> **Records supplied**:
=== Section Start ===

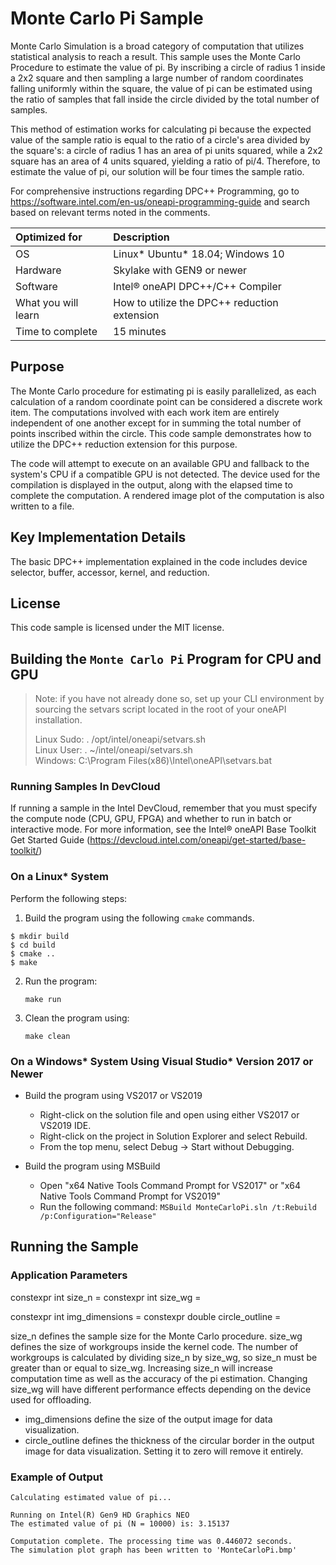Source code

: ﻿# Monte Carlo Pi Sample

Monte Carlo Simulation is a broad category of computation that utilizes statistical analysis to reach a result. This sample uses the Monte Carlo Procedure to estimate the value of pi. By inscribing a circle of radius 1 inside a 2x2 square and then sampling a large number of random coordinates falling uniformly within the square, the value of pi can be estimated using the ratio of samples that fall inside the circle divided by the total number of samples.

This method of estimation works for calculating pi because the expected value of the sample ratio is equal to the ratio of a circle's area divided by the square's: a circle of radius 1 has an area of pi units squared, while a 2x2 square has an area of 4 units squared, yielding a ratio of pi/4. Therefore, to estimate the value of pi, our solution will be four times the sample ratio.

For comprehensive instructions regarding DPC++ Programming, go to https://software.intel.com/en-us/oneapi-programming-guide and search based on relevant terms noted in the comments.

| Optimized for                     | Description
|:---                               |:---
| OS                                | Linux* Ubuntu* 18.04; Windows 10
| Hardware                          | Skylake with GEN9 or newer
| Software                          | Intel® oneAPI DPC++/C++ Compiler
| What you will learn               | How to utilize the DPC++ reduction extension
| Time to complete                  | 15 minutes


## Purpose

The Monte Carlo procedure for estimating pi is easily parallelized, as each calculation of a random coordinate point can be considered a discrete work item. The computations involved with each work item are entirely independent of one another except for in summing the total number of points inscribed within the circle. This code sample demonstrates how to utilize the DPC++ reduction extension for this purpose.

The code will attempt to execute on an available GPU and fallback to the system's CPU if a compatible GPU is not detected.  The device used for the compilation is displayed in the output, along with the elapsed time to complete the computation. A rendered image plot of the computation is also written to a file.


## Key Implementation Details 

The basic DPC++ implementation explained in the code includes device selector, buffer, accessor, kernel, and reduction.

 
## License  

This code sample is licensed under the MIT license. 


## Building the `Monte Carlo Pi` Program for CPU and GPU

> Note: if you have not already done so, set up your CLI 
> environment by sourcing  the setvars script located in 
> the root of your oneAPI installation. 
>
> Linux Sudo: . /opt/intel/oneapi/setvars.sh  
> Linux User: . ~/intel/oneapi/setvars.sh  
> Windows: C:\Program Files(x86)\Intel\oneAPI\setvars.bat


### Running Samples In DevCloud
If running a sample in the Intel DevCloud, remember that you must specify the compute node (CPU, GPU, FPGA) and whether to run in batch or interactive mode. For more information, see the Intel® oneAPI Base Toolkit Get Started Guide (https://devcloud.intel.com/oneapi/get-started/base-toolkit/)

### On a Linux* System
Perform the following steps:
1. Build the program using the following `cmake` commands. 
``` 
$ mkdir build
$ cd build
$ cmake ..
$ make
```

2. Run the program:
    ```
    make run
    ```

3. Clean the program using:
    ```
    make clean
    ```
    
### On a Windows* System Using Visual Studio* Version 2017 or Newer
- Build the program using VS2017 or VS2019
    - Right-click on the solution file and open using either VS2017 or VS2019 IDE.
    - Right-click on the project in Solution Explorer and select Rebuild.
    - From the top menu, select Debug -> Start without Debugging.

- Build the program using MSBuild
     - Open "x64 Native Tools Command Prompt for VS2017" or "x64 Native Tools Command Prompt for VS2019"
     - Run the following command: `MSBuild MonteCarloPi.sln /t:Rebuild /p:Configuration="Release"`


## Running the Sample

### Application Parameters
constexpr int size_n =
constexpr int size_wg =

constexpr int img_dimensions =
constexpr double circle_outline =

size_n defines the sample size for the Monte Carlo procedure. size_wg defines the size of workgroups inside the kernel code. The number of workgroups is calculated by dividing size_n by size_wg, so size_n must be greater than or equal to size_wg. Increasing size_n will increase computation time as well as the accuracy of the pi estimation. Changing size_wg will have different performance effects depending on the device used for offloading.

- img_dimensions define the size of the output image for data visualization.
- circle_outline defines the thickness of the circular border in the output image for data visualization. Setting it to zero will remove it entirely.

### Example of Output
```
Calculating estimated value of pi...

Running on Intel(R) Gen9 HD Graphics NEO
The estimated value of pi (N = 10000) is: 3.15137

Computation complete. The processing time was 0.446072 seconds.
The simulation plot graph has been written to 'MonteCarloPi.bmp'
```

=== Section End ===
=== Section Start ===

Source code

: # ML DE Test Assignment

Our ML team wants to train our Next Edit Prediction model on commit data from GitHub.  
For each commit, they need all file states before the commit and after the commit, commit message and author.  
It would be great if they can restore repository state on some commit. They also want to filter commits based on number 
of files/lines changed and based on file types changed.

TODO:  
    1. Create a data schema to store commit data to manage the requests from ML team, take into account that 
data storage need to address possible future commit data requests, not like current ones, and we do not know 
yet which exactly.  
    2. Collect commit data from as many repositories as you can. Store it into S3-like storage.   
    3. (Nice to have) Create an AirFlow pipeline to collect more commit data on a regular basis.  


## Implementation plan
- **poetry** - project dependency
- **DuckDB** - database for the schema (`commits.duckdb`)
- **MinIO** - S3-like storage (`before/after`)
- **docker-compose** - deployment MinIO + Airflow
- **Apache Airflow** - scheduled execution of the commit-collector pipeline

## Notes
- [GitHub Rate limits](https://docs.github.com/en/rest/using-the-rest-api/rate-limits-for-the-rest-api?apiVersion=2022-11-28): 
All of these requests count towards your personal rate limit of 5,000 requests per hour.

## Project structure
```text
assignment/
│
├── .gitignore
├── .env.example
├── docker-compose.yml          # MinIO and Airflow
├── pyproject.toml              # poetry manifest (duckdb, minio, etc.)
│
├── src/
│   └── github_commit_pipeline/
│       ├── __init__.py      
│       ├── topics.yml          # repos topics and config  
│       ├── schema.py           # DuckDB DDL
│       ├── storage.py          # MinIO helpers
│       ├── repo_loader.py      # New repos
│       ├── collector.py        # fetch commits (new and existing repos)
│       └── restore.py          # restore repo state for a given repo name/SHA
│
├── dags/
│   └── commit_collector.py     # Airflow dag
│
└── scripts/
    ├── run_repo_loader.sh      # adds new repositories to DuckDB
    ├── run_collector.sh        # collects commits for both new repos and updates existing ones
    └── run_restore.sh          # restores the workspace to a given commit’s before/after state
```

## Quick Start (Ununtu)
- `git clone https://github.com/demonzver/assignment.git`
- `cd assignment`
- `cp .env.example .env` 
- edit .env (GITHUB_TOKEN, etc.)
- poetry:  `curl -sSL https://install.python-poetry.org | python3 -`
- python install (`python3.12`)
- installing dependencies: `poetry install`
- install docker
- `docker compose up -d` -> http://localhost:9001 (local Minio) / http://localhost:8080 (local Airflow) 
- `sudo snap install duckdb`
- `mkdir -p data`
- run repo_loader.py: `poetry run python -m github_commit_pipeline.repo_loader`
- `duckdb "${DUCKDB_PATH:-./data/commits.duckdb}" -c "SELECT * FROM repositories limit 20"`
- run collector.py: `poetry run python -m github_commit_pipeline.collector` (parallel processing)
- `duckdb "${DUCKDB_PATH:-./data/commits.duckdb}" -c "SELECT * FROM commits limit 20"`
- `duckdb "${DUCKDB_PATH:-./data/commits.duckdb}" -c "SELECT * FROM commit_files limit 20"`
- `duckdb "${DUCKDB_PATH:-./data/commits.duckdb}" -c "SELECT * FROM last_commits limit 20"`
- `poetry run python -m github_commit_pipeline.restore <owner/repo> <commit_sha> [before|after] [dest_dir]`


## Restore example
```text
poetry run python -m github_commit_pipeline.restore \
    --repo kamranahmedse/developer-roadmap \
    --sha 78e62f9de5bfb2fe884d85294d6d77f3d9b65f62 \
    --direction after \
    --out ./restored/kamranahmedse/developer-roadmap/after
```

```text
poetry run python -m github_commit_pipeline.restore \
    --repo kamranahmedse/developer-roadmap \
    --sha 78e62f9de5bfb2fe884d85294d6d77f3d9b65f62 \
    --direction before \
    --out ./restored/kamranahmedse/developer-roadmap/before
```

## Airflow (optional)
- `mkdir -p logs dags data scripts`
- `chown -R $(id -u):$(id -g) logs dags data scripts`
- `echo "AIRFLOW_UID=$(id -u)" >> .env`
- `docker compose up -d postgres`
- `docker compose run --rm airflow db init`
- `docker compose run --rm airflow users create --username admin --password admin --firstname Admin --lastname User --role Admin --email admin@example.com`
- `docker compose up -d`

=== Section End ===
=== Section Start ===

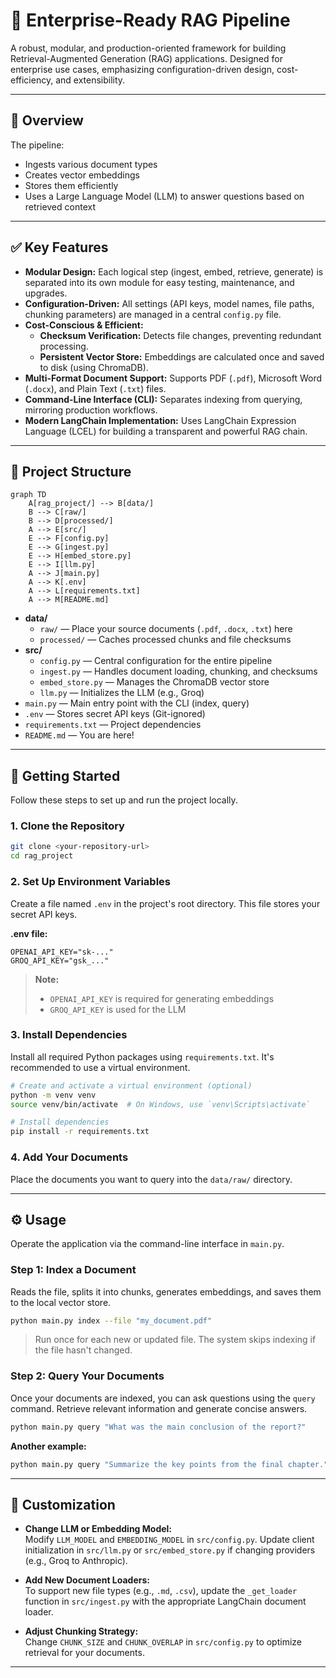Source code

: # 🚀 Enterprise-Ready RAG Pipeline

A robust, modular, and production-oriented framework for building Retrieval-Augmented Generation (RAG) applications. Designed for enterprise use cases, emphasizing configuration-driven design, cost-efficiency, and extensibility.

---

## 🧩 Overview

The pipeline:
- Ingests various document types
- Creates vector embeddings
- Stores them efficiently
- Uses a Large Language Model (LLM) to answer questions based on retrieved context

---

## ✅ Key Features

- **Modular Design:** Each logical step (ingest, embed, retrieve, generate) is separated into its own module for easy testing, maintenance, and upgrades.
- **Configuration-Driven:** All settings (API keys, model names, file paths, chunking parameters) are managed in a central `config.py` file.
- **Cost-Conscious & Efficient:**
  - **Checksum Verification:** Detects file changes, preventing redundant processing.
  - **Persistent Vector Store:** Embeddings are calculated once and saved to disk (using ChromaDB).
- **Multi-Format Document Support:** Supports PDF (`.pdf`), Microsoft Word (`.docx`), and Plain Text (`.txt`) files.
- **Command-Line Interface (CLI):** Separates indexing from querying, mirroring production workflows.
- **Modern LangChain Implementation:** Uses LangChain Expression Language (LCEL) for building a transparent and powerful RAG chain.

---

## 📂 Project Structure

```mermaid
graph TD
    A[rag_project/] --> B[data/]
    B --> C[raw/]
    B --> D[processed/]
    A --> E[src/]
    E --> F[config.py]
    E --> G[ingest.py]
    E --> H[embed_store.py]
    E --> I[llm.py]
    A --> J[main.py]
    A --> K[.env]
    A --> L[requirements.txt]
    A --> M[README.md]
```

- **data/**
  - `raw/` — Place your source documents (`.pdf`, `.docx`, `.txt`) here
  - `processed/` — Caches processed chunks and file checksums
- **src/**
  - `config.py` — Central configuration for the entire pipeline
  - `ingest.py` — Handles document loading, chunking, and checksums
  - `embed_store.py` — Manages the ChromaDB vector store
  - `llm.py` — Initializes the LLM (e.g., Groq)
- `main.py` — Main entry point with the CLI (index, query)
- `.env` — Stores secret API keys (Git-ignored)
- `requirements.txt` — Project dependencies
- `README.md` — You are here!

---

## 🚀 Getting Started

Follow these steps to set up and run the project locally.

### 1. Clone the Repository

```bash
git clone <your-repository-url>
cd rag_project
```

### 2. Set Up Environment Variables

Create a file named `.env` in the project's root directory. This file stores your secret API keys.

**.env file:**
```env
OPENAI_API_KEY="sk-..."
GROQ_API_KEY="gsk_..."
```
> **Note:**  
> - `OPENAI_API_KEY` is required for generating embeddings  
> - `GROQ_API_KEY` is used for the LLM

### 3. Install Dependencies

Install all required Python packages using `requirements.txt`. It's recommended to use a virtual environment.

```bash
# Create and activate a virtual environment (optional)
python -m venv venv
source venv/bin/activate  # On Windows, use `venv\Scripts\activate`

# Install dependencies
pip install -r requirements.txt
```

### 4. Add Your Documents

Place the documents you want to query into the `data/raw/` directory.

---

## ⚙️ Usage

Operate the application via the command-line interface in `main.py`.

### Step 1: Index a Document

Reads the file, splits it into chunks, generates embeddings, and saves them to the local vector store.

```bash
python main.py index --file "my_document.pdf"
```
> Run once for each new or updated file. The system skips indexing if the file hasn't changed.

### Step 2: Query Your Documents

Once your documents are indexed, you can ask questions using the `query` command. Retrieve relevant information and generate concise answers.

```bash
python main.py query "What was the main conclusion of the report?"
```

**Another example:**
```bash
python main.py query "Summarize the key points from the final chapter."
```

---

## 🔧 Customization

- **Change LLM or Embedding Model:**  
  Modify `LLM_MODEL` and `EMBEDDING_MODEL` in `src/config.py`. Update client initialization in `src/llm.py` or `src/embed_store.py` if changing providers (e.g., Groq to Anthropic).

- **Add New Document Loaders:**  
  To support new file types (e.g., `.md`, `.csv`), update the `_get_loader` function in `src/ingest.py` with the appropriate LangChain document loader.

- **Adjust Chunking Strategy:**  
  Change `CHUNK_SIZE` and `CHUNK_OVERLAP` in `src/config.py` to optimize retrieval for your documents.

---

=== Section End ===

> **Problem**: Within the listing above, locate the line containing "-p logs dags" and the line containing "--rm airflow db". Reproduce those two lines and all lines between them exactly, with nothing added.

> **Task solution**:
- `mkdir -p logs dags data scripts`
- `chown -R $(id -u):$(id -g) logs dags data scripts`
- `echo "AIRFLOW_UID=$(id -u)" >> .env`
- `docker compose up -d postgres`
- `docker compose run --rm airflow db init`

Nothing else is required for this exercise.